**WHAT IS BEING ASKED**
Reproduce the listing verbatim through the line with "[Improved Training of".

**INFORMATION**
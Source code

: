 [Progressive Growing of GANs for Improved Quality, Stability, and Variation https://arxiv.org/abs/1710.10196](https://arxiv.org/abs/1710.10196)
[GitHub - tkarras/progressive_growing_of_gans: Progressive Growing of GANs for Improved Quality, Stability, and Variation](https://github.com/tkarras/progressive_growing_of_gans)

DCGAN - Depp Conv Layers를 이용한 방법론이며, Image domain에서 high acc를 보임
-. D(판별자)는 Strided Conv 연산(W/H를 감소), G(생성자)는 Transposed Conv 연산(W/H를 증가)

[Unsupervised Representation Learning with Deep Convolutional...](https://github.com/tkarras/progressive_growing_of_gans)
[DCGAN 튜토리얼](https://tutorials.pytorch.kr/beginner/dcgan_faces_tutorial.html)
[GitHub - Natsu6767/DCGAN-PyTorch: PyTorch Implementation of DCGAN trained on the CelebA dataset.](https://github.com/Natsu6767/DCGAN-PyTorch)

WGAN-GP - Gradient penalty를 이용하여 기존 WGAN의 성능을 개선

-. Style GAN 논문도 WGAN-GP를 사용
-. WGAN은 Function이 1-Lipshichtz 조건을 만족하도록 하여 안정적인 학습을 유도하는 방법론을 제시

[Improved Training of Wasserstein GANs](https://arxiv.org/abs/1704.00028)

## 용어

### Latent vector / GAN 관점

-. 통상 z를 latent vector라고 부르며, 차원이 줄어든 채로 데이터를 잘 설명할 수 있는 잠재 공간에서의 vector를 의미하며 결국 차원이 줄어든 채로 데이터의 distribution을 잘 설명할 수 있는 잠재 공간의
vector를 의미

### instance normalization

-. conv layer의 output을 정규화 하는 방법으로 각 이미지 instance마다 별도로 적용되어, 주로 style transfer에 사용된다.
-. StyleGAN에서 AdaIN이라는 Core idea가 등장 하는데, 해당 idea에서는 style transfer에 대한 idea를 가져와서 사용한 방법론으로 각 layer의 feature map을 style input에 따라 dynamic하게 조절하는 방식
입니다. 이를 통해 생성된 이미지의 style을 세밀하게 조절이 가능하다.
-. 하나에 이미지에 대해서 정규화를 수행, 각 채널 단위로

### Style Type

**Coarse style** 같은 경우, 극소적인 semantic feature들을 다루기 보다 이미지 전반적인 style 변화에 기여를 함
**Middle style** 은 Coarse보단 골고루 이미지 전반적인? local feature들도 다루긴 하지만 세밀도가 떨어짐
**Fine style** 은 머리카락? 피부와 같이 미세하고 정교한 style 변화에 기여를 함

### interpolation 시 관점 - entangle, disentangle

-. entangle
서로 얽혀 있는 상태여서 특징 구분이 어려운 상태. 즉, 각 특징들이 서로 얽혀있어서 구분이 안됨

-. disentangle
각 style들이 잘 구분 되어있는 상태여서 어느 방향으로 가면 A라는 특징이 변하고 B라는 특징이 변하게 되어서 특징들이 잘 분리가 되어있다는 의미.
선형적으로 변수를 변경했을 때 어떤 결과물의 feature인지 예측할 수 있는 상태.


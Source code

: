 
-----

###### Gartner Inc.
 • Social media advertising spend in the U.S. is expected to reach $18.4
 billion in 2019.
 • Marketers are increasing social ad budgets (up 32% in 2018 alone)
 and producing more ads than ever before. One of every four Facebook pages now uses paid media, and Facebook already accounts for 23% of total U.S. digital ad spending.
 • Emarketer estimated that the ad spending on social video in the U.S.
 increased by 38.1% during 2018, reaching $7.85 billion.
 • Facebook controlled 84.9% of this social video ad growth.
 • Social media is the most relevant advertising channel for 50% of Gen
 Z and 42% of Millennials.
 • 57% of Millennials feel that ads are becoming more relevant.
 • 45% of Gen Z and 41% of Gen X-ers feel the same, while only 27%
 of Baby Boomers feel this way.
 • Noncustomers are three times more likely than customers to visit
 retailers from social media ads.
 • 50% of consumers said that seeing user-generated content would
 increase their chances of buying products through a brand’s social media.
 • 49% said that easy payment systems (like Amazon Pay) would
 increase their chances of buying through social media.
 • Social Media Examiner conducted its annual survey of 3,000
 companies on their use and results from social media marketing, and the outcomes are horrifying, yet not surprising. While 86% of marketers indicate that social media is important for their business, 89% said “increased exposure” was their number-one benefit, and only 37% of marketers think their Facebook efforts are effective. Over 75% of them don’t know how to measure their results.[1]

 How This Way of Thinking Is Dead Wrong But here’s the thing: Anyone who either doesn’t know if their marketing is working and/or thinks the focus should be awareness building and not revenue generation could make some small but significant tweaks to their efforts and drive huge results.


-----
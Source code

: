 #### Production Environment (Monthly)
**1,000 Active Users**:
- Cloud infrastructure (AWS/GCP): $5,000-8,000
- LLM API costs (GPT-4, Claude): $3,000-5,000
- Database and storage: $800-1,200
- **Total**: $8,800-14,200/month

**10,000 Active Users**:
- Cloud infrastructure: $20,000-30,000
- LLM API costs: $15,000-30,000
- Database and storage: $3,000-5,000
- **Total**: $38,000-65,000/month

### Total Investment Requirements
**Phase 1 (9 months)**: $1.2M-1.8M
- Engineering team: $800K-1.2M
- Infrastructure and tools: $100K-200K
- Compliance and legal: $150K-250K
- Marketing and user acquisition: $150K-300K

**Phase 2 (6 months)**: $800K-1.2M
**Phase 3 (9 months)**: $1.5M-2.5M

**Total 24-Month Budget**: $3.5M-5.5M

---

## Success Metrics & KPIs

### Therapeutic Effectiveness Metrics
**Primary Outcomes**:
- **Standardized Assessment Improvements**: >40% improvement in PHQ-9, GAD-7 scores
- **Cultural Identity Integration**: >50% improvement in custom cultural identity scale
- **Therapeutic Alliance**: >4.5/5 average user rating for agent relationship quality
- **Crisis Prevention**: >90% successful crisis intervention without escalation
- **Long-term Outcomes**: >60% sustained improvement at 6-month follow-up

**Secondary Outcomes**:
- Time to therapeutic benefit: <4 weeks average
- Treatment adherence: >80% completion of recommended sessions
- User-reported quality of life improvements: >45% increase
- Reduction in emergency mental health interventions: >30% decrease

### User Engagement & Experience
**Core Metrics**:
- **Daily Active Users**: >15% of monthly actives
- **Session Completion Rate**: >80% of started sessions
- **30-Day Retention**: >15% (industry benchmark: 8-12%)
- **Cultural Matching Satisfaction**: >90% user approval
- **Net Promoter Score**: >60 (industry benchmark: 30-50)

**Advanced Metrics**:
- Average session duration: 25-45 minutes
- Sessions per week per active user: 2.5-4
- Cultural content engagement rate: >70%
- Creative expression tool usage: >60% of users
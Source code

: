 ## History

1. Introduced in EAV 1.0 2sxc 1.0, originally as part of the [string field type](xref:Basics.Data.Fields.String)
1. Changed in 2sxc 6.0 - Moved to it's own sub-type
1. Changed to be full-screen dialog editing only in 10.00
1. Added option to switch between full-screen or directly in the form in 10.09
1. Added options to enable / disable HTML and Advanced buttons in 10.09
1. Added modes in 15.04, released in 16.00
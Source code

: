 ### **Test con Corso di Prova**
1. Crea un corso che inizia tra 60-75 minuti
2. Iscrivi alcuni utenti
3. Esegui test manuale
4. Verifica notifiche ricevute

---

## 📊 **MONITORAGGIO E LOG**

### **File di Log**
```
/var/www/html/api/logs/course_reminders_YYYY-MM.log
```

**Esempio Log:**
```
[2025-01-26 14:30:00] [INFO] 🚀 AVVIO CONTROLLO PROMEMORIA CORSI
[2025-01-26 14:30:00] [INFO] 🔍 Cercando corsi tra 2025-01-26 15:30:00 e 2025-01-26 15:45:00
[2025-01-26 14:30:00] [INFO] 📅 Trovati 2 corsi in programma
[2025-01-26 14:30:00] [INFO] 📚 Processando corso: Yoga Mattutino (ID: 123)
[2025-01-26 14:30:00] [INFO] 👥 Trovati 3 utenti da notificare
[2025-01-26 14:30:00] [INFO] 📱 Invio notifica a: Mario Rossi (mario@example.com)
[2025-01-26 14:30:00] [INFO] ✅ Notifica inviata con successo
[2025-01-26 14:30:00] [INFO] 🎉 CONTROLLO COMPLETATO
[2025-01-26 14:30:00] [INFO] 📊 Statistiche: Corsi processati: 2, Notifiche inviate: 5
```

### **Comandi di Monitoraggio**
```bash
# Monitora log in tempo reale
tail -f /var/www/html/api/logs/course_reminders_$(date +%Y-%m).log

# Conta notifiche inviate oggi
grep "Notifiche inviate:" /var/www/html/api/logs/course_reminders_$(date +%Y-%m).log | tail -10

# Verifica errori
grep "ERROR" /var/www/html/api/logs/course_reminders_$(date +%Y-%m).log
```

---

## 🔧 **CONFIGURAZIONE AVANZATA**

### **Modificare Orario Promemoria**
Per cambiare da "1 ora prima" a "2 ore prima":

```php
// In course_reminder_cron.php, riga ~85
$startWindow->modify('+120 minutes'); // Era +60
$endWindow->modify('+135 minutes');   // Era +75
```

**EXERCISE ANSWER**
Source code

: [Progressive Growing of GANs for Improved Quality, Stability, and Variation https://arxiv.org/abs/1710.10196](https://arxiv.org/abs/1710.10196)
[GitHub - tkarras/progressive_growing_of_gans: Progressive Growing of GANs for Improved Quality, Stability, and Variation](https://github.com/tkarras/progressive_growing_of_gans)

DCGAN - Depp Conv Layers를 이용한 방법론이며, Image domain에서 high acc를 보임
-. D(판별자)는 Strided Conv 연산(W/H를 감소), G(생성자)는 Transposed Conv 연산(W/H를 증가)

[Unsupervised Representation Learning with Deep Convolutional...](https://github.com/tkarras/progressive_growing_of_gans)
[DCGAN 튜토리얼](https://tutorials.pytorch.kr/beginner/dcgan_faces_tutorial.html)
[GitHub - Natsu6767/DCGAN-PyTorch: PyTorch Implementation of DCGAN trained on the CelebA dataset.](https://github.com/Natsu6767/DCGAN-PyTorch)

WGAN-GP - Gradient penalty를 이용하여 기존 WGAN의 성능을 개선

-. Style GAN 논문도 WGAN-GP를 사용
-. WGAN은 Function이 1-Lipshichtz 조건을 만족하도록 하여 안정적인 학습을 유도하는 방법론을 제시

[Improved Training of Wasserstein GANs](https://arxiv.org/abs/1704.00028)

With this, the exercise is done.